At present, wave monitoring is a topic of interest in the ocean remote sensing community. Since August 2019, CFOSAT has been successfully functioning and has operationally released wind and wave data from the CNES and CNSA. The SWIM instrument on board the CFOSAT is an advanced RAR technology designed to detect wave spectra over global seas, and follows the satellite orbit and has five off-nadir footprints of 18 × 18 km. Meanwhile, the Chinese GF-3 and its successor SAR also provide valuable information on related marine and atmospheric science applications [50]. The main purpose of our work was to make a preliminary attempt to analyze the wave parameters calculated from the wave spectrum measured by SWIM, which were compared with GF-3 SAR and SWAN simulations.

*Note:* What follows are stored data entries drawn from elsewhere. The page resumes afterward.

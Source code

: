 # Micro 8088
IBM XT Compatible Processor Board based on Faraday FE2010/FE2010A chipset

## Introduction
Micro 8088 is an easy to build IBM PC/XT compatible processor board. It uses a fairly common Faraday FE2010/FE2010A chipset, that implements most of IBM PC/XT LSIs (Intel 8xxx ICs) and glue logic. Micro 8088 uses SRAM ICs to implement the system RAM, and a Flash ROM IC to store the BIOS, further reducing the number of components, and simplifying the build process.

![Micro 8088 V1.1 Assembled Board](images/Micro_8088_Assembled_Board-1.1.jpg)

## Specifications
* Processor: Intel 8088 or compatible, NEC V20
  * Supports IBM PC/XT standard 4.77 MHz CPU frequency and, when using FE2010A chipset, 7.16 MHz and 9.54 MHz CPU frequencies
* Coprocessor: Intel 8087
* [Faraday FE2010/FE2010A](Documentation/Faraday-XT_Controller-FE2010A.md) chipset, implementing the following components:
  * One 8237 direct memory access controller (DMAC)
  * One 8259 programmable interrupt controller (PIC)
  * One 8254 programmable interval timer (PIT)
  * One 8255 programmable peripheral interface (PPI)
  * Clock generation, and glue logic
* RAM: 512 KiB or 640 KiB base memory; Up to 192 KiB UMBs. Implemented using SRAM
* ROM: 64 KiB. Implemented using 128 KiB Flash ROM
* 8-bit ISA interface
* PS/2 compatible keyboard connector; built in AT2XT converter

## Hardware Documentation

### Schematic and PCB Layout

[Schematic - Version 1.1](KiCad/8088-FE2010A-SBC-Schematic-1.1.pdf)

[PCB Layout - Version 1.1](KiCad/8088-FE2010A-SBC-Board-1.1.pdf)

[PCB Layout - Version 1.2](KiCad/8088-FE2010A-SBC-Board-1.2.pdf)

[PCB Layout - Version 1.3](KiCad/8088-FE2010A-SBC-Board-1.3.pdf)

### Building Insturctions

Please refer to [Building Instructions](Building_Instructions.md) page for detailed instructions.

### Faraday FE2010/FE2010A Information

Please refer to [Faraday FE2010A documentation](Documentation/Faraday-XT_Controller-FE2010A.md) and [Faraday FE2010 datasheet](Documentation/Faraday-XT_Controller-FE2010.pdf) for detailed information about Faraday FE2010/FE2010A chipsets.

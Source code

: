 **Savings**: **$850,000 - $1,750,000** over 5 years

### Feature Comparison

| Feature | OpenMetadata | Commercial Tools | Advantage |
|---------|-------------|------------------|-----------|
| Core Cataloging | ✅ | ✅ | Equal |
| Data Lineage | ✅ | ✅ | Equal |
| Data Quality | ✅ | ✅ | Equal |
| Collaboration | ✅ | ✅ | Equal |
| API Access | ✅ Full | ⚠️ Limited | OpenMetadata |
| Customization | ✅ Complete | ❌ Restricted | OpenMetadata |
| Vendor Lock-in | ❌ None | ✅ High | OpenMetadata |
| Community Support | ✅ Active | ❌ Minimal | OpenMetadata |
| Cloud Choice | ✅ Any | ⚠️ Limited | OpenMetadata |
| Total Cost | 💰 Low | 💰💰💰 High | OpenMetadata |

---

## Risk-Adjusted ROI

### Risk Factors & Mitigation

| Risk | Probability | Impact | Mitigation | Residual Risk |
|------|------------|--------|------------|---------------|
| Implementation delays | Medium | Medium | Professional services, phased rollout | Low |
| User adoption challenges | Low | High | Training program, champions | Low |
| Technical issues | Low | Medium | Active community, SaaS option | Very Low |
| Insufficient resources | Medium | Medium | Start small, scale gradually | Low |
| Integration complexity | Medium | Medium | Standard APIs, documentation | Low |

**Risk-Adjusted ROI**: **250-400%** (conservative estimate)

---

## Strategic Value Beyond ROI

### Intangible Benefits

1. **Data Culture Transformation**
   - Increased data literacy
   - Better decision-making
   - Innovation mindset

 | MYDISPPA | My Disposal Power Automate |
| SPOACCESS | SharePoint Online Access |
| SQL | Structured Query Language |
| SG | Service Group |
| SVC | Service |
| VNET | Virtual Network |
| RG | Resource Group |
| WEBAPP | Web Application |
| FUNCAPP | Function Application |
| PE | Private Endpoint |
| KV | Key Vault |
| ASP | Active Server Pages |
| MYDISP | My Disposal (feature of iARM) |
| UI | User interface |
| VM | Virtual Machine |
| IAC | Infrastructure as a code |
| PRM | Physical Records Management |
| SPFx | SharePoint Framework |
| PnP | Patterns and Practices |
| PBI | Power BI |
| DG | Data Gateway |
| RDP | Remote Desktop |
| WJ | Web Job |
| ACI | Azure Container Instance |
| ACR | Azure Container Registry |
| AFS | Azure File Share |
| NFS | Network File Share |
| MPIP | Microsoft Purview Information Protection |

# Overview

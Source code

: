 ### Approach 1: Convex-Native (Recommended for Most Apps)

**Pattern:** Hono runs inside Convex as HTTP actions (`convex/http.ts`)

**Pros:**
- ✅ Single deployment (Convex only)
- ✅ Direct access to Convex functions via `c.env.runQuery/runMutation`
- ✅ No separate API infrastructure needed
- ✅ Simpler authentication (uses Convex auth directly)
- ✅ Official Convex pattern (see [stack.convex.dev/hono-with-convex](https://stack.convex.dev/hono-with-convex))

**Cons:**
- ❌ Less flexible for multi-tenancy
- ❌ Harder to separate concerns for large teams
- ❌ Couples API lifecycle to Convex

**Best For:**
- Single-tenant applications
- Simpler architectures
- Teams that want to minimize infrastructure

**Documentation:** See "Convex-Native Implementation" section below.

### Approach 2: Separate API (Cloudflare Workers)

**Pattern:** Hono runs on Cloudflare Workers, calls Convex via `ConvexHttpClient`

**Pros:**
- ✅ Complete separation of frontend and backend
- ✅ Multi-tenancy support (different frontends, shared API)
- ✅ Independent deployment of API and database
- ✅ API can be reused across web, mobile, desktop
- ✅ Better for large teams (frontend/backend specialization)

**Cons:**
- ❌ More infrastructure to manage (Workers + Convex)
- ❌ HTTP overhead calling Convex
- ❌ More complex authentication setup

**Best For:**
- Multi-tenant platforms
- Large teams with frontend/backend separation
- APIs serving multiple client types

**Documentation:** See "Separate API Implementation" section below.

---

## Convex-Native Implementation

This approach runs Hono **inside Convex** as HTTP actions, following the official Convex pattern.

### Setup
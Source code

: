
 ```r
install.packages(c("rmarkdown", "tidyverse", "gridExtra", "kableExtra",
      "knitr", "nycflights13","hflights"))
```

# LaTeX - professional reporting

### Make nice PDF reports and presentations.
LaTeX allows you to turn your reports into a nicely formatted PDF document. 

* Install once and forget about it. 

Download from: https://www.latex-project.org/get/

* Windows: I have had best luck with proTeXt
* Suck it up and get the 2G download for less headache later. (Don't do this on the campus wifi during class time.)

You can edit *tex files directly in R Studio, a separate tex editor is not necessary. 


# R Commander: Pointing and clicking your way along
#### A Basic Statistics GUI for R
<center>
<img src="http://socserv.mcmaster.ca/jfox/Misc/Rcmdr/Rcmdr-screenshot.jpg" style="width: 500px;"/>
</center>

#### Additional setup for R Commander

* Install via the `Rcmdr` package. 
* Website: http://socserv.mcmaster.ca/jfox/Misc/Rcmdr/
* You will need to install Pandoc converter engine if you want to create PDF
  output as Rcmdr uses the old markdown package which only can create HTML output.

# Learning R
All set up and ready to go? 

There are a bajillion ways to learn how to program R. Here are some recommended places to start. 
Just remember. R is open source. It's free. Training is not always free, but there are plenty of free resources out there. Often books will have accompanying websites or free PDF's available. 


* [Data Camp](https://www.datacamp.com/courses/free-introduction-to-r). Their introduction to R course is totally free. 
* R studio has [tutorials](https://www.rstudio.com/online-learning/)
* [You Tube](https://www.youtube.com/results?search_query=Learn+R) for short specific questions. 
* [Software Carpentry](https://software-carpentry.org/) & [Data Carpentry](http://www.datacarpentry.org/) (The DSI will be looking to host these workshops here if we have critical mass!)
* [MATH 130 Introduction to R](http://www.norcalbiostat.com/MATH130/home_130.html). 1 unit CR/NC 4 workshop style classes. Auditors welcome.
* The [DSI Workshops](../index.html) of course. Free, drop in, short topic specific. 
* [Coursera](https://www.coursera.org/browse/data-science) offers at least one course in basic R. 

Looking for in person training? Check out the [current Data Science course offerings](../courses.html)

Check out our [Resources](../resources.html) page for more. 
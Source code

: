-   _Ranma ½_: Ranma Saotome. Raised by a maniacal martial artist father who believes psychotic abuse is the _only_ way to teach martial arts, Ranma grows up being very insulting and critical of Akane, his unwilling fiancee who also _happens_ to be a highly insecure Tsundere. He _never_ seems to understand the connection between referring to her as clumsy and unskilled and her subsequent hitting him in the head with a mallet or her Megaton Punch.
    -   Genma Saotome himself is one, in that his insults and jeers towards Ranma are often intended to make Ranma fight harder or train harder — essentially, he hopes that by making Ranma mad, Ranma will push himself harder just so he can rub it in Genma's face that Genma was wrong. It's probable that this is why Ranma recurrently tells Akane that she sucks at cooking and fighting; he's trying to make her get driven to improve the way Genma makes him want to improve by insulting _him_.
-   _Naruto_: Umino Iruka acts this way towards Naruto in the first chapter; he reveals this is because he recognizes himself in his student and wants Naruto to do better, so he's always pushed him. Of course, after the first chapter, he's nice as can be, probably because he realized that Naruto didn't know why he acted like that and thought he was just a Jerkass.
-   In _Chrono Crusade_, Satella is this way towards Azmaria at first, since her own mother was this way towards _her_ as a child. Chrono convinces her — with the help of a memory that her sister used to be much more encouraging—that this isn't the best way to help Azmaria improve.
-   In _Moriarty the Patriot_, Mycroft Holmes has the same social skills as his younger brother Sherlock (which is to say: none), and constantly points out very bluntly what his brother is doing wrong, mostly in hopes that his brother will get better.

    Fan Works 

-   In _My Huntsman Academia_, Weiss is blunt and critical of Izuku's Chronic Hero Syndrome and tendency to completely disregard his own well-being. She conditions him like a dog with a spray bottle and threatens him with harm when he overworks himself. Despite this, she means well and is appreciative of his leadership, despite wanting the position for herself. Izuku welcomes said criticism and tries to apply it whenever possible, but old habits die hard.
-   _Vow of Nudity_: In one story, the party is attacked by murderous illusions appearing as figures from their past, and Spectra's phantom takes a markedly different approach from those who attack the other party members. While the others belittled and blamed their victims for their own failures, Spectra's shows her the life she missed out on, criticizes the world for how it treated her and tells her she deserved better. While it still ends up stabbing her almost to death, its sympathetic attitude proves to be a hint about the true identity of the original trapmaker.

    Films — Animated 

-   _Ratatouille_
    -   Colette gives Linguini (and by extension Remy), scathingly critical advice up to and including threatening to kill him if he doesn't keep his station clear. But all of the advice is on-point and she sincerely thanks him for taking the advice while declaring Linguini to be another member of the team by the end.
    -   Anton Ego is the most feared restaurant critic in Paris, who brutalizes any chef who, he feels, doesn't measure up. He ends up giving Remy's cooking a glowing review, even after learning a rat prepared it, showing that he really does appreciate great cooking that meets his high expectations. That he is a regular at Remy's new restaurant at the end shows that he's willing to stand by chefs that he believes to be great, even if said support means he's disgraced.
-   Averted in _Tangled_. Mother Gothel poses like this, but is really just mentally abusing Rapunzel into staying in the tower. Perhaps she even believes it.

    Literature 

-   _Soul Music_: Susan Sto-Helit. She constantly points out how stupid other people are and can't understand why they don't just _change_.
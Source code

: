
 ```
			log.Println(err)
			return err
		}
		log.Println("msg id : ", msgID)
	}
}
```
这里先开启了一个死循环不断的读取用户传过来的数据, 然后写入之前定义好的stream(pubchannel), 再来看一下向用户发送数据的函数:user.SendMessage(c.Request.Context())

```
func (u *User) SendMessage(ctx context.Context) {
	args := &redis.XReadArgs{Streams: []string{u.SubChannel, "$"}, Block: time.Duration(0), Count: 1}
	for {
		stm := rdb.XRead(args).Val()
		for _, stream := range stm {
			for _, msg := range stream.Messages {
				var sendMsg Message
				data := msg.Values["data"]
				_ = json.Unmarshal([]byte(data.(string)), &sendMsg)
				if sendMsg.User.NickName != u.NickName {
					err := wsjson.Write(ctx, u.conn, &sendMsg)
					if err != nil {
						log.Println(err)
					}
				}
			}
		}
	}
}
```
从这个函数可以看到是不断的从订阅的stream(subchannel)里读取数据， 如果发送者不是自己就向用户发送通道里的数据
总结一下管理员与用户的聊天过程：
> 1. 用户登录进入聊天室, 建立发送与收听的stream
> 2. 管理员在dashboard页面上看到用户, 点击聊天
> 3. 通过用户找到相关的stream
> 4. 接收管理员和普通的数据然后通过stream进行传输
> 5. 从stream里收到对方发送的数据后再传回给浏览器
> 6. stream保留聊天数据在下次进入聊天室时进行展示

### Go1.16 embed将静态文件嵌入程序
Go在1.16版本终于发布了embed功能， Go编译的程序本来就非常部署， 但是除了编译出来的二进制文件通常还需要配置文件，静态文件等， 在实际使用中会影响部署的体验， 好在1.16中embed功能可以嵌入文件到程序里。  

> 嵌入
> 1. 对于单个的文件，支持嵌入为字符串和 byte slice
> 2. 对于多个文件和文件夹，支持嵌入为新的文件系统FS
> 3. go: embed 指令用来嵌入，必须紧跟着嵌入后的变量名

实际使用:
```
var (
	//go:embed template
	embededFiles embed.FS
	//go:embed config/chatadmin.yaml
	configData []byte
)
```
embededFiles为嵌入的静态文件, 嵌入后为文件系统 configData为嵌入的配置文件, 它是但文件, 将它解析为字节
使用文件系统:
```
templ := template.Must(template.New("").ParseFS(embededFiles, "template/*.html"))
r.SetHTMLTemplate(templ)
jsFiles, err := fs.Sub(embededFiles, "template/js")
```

This result is not only an evaluation of the SWIM spectral data, but also an important reference for oceanography research utilizing the SWIM spectral data.

Sea surface wind and wave data from SWIM available for this study were collected during the mission period from January 2020 to December 2022. The third-generation numeric model, denoted as SWAN, was employed to simulate waves in the Eastern Pacific Ocean and the China seas. Significant wave heights simulated by SWAN were validated against the measurements from NDBC buoys, yielding that the RMSE is 0.42 m and the bias is −0.09 m; therefore, the SWAN-simulated results were reliable for this study. The statistical analysis revealed that the RMSE in the SWIM-measured and SWAN-simulated significant wave heights at an incidence angle of 10° was 1.02 m with a 0.79 Cor and 1.17 Err up to 14 m, while the RMSEs were >1.1 m with Cors < 0.76 and Errs > 1.2 at the other incidence angles. Also, other SWIM-measured wave parameters at an incidence angle of 10° are reliable, e.g., a 35.52 m RMSE for peak wave length and a 0.82 s RMSE for peak wave period. We also extracted the wave spectra from a few sub-scenes of more than 300 GF-3 SAR images using the PFSM algorithm. We found that the general energy of the SWIM-measured wave spectra decreased with an increasing incidence angle, and the results of the 10° incidence angle were closest to the GF-3 SAR-derived wave spectra. The advantage of the SWIM-measured waves is that short waves, i.e., wavelengths < 60 m in our study, are detectable, which benefits the discovery of small-scale air–sea interactions. Available matchups (>300 samples) between SWIM at an incidence angle of 10° and GF-3 retrievals indicate a 0.17 m RMSE in significant wave heights with a 0.77 Cor and 1.98 Err, a 9.94 m RMSE in peak wave length and a 0.44 s RMSE in peak wave period, which is better than those achieved at other incidence angles. In addition, there are large errors in the peak wave period and peak wave length calculated from SWIM-measured wave spectra at two incidence angles of 6° and 8°, which are probably caused by the different cutoff wavelength between SWIM and GF-3. The statistical analysis of significant wave height between SWIM at an incidence angle of 10° and SWAN shows that bias (SWIM minus SWAN) remains at −0.6 at significant wave heights greater than 4 m, indicating the applicability of the SWIM product at an extreme sea state. Collectively, it is concluded that the SWIM-measured wave spectrum at an incidence angle of 10° is recommended for use in the oceanography research.

In the future, more data are expected that can be used to study the accuracy of SWIM-measured products, especially their performance at an extreme sea state, i.e., tropical cyclones and the Arctic Ocean [51]. In particular, the influence of precipitation and wave breaking on the SWIM products is anticipated to be studied. Additionally, we will promote this research campaign and attempt to evaluate the applicability of wave observations using CFOSAT, GF-3 SAR [52] and HY-2B in typhoons crossing the Western Pacific Ocean, which could prompt the development of typhoon dynamics research.